Les salariés subissent la crise économique et financière qui attaque leur pouvoir d’achat, ainsi que les exigences croissante de leur employeur soumis, pour les plus importants, au diktat de leur actionnariat qui veut des taux de rentabilité toujours croissants. le chômage qui menace est un argument justifiant toutes les concessions des salariés.
Mais le salarié ayant pour ambition de profiter de son salaire, c’est aussi le principal consommateur.
Notre manière de consommer, pour les moins précaires d’entre nous, n’est plus guidée par le nécessaire et se confond souvent avec nos loisirs. Ainsi, et c’est paradoxal, le jour de repos est devenu un jour de consommation, qu’elle soit alimentaire, culturelle, ludique ou autre.
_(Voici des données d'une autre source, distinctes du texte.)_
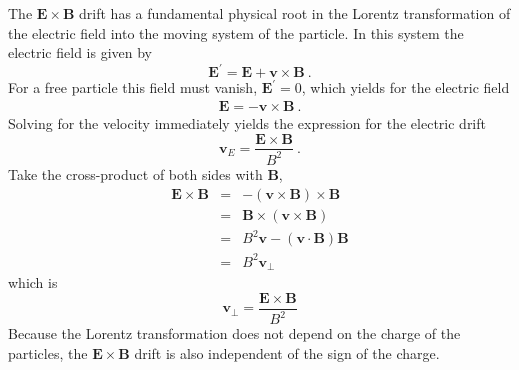 \documentclass[12pt,a4paper]{article}
\renewcommand{\vec}[1]{\boldsymbol{#1}}
\begin{document}
\cite{1996bspp.book.....B} The $\vec{E} \times \vec{B}$ drift has a fundamental physical root in the Lorentz transformation of the electric field into the moving system of the particle. In this system the electric field is given by
\begin{equation}
\vec{E}^\prime = \vec{E} + \vec{v} \times \vec{B} ~.
\end{equation}
For a free particle this field must vanish, $\vec{E}^\prime = 0$, which yields for the electric field
\begin{eqnarray}
\vec{E} = -\vec{v} \times \vec{B} ~.
\end{eqnarray}
Solving for the velocity immediately yields the expression for the electric drift
\begin{equation}
\vec{v}_E = \dfrac{\vec{E} \times \vec{B}}{B^2} ~.
\end{equation}
Take the cross-product of both sides with $\vec{B}$, 
\begin{eqnarray*}
\vec{E} \times \vec{B} &=&  -(\vec{v} \times \vec{B}) \times \vec{B} \\
&=& \vec{B}\times (\vec{v} \times \vec{B}) \\
&=& B^2 \vec{v} -(\vec{v} \cdot \vec{B})\vec{B} \\
&=& B^2 \vec{v}_\perp
\end{eqnarray*}
which is
\begin{equation}
\vec{v}_\perp = \frac{\vec{E} \times \vec{B}}{B^2} 
\end{equation}
Because the Lorentz transformation does not depend on the charge of the particles, the $\vec{E}\times \vec{B}$ drift is also independent of the sign of the charge.
\end{document}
Les temples de ce nouveau culte consumériste exigent en effet qu’on y consacre un temps toujours plus grand. En conséquence, un nombre toujours plus grand de travailleurs apportent ce service aux autres.
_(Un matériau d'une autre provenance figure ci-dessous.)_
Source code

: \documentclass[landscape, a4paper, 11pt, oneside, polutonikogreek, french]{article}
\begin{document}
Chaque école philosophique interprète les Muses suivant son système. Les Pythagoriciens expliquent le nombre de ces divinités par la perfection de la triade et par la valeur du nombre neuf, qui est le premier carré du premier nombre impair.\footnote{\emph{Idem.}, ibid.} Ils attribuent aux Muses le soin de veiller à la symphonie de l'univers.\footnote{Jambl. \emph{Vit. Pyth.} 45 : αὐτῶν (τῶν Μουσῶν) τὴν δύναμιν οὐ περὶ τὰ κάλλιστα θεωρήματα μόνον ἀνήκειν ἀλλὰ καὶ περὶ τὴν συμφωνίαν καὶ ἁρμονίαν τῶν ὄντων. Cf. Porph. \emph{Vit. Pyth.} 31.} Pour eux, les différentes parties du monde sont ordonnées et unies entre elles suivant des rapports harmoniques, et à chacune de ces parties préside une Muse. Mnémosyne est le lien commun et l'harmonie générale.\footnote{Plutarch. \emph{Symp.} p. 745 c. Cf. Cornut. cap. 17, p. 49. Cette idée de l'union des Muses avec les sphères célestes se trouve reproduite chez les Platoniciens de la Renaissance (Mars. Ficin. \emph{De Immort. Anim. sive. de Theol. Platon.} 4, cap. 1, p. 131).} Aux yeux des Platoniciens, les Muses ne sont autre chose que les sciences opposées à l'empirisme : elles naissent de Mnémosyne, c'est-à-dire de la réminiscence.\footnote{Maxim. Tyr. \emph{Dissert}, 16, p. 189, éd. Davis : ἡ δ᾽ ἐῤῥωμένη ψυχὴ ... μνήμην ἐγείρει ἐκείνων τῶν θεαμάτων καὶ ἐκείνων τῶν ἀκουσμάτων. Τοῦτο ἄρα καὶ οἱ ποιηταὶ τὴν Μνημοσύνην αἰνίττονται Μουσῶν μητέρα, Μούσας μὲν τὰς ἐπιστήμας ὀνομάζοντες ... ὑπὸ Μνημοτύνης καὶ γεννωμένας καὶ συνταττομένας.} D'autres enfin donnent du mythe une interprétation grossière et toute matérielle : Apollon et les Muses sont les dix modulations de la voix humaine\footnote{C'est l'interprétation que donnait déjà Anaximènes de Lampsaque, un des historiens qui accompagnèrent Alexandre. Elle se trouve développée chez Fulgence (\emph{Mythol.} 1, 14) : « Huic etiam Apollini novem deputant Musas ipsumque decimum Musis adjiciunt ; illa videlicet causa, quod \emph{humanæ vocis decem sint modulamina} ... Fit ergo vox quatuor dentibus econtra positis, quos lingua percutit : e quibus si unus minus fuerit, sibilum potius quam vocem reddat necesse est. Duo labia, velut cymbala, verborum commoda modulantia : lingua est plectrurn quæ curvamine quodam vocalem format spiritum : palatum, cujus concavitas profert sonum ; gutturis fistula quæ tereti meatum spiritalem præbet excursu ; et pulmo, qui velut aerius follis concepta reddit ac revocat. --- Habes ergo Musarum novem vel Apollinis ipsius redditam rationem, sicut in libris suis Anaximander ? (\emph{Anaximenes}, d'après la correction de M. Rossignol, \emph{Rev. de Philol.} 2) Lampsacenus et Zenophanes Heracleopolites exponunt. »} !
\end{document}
Nous sommes donc arrivés à une situation confuse où on a le droit d’ouvrir un magasin pour vendre du mobilier, des outils de jardinage, mais pas d’outils de bricolage, où l’implantation géographique peut définir d’une manière un peu artificielle l’autorisation d’ouverture (autorisé d’un côté d’une rue et pas de l’autre), sauf dérogation un peu arbitraire, de manière provisoire ou définitive. Certains crient à la concurrence déloyale, d’autres encore à la destruction du code du travail. Face à eux, leurs contradicteurs plaident que plus d’ouverture de magasins créerait des emplois, que les salariés sont volontaires pour gagner plus en travaillant plus, qu’une part importante du chiffre d’affaire se fait le dimanche…
Ces questions, ces paradoxes, doivent être étudiés avec sérénité. Supprimer le principe d’un jour commun de repos , le dimanche, comme une référence stable autour de laquelle des aménagements sont possible serait sans doute une erreur, mais marquer le repos du dimanche comme un dogme social a imposer avec intransigeance en serait sûrement une autre.
Le Premier ministre Jean-Marc Ayrault a donc décidé ce matin de confier une mission à Jean-Paul Bailly, (ancien président de La Poste), destinée à clarifier le cadre juridique du travail le dimanche, dont les conclusions sont attendues dans 2 mois. Il souhaite que la mission soit l’occasion d’un « dialogue approfondi avec l’ensemble des parties prenantes : partenaires sociaux, élus, représentants de la société civile, associations de consommateurs et de professionnels ».
Une bonne décision que je ne peux qu’approuver.